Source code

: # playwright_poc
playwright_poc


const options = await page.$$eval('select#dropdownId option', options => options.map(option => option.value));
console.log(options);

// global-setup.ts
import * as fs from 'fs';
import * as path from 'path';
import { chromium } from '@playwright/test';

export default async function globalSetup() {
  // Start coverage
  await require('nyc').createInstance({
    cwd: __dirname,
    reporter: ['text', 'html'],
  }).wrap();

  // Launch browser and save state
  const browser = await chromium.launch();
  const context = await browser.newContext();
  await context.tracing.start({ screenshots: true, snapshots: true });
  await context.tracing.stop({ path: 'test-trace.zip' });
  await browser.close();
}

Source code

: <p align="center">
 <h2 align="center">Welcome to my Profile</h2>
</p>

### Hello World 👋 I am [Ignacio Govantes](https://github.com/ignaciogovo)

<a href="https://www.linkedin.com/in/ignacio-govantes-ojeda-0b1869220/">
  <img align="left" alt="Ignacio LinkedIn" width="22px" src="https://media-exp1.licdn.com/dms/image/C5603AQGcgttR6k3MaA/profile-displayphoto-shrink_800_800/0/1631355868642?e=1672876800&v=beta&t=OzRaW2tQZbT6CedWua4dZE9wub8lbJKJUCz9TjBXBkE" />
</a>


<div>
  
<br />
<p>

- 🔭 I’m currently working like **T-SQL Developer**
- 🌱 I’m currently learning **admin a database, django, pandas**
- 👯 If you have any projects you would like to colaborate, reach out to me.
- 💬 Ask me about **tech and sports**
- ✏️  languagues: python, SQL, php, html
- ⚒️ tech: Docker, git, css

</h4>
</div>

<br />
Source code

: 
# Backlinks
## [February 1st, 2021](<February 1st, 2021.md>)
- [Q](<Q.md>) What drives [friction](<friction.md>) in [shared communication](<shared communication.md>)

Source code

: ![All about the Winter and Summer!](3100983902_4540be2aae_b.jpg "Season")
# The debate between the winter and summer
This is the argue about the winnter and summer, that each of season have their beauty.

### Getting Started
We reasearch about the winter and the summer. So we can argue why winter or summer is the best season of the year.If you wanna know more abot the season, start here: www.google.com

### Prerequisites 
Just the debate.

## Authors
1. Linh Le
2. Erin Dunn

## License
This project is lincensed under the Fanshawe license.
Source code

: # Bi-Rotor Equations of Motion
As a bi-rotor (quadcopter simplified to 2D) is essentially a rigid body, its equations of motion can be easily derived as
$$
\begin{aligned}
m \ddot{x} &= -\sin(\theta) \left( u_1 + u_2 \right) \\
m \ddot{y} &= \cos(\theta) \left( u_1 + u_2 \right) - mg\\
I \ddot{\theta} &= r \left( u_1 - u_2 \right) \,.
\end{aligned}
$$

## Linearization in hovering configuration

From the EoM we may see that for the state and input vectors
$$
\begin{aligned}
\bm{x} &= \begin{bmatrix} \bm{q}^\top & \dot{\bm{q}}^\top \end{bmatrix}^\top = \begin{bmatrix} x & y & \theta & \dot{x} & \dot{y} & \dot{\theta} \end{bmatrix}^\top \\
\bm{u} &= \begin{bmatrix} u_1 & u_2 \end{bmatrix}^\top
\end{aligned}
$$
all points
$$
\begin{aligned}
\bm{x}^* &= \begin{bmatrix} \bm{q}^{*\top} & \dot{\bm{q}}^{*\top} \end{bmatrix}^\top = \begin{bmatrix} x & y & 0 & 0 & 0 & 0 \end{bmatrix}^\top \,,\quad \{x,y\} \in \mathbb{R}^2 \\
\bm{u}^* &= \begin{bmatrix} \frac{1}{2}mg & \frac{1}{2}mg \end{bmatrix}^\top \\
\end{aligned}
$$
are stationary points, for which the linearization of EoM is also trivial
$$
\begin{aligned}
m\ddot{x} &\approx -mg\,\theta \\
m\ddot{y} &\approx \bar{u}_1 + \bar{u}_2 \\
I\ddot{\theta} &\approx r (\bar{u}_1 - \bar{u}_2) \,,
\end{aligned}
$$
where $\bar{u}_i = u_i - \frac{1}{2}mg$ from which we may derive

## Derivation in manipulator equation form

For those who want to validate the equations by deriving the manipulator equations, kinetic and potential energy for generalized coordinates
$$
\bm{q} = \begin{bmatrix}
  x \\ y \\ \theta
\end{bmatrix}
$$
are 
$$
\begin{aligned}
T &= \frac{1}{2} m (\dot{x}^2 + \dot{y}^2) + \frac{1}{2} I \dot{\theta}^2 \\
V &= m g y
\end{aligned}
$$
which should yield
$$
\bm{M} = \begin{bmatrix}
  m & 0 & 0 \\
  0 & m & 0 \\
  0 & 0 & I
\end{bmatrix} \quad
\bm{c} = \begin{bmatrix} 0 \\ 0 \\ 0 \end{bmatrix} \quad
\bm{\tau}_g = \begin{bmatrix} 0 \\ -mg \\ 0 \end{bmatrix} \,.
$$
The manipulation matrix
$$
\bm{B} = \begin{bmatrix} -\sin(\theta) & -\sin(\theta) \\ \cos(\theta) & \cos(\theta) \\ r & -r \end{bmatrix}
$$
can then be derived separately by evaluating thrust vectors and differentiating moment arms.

##########

*What you have to do:*
Copy all lines from the material that contain "https".

*Your solution:*
### Hello World 👋 I am [Ignacio Govantes](https://github.com/ignaciogovo)
<a href="https://www.linkedin.com/in/ignacio-govantes-ojeda-0b1869220/">
  <img align="left" alt="Ignacio LinkedIn" width="22px" src="https://media-exp1.licdn.com/dms/image/C5603AQGcgttR6k3MaA/profile-displayphoto-shrink_800_800/0/1631355868642?e=1672876800&v=beta&t=OzRaW2tQZbT6CedWua4dZE9wub8lbJKJUCz9TjBXBkE" />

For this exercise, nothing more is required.